» Your goal
Extract the text of every entry below exactly; leave images out.

» Exercise material
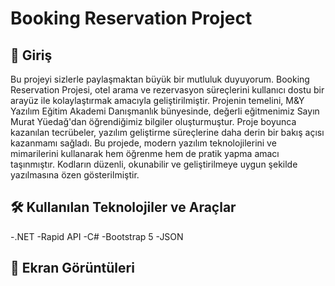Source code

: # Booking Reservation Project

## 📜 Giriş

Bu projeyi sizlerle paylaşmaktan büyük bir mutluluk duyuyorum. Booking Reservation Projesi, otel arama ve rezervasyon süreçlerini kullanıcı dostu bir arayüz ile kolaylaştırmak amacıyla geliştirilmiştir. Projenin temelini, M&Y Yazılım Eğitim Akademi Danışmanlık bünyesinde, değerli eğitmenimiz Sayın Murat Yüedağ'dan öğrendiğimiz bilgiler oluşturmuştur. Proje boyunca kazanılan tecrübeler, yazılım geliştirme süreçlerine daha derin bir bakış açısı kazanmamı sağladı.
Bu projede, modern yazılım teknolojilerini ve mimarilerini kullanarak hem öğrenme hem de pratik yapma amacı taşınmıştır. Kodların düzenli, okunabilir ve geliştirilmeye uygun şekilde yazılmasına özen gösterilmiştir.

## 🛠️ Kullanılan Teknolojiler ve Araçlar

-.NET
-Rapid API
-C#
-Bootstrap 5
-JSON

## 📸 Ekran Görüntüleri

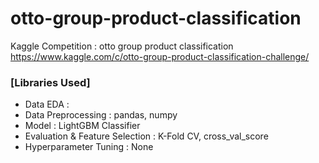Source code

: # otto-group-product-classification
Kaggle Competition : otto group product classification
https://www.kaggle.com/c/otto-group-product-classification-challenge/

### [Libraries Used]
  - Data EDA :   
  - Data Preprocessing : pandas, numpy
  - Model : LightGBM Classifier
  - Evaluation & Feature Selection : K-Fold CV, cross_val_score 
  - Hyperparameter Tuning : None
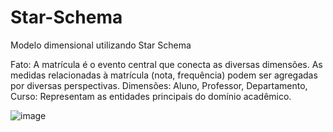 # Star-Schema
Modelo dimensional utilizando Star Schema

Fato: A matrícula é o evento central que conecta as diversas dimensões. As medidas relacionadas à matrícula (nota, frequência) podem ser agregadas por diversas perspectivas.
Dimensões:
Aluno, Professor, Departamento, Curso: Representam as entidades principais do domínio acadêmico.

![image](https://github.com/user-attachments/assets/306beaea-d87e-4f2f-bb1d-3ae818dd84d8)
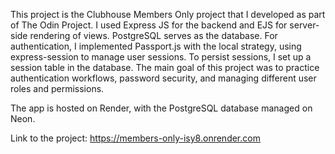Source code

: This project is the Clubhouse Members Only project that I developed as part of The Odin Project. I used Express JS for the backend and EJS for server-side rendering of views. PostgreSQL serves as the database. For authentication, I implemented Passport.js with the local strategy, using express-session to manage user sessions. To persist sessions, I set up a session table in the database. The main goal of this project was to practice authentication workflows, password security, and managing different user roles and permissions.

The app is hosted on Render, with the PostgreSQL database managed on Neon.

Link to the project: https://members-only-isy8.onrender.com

» Finished task
Source code

: # Booking Reservation Project

## 📜 Giriş

Bu projeyi sizlerle paylaşmaktan büyük bir mutluluk duyuyorum. Booking Reservation Projesi, otel arama ve rezervasyon süreçlerini kullanıcı dostu bir arayüz ile kolaylaştırmak amacıyla geliştirilmiştir. Projenin temelini, M&Y Yazılım Eğitim Akademi Danışmanlık bünyesinde, değerli eğitmenimiz Sayın Murat Yüedağ'dan öğrendiğimiz bilgiler oluşturmuştur. Proje boyunca kazanılan tecrübeler, yazılım geliştirme süreçlerine daha derin bir bakış açısı kazanmamı sağladı.
Bu projede, modern yazılım teknolojilerini ve mimarilerini kullanarak hem öğrenme hem de pratik yapma amacı taşınmıştır. Kodların düzenli, okunabilir ve geliştirilmeye uygun şekilde yazılmasına özen gösterilmiştir.

## 🛠️ Kullanılan Teknolojiler ve Araçlar

-.NET
-Rapid API
-C#
-Bootstrap 5
-JSON

## 📸 Ekran Görüntüleri

Source code

: # otto-group-product-classification
Kaggle Competition : otto group product classification
https://www.kaggle.com/c/otto-group-product-classification-challenge/

### [Libraries Used]
  - Data EDA :   
  - Data Preprocessing : pandas, numpy
  - Model : LightGBM Classifier
  - Evaluation & Feature Selection : K-Fold CV, cross_val_score 
  - Hyperparameter Tuning : None
 # Star-Schema
Modelo dimensional utilizando Star Schema

Fato: A matrícula é o evento central que conecta as diversas dimensões. As medidas relacionadas à matrícula (nota, frequência) podem ser agregadas por diversas perspectivas.
Dimensões:
Aluno, Professor, Departamento, Curso: Representam as entidades principais do domínio acadêmico.

![image](https://github.com/user-attachments/assets/306beaea-d87e-4f2f-bb1d-3ae818dd84d8)
Source code

: This project is the Clubhouse Members Only project that I developed as part of The Odin Project. I used Express JS for the backend and EJS for server-side rendering of views. PostgreSQL serves as the database. For authentication, I implemented Passport.js with the local strategy, using express-session to manage user sessions. To persist sessions, I set up a session table in the database. The main goal of this project was to practice authentication workflows, password security, and managing different user roles and permissions.

The app is hosted on Render, with the PostgreSQL database managed on Neon.

Link to the project: https://members-only-isy8.onrender.com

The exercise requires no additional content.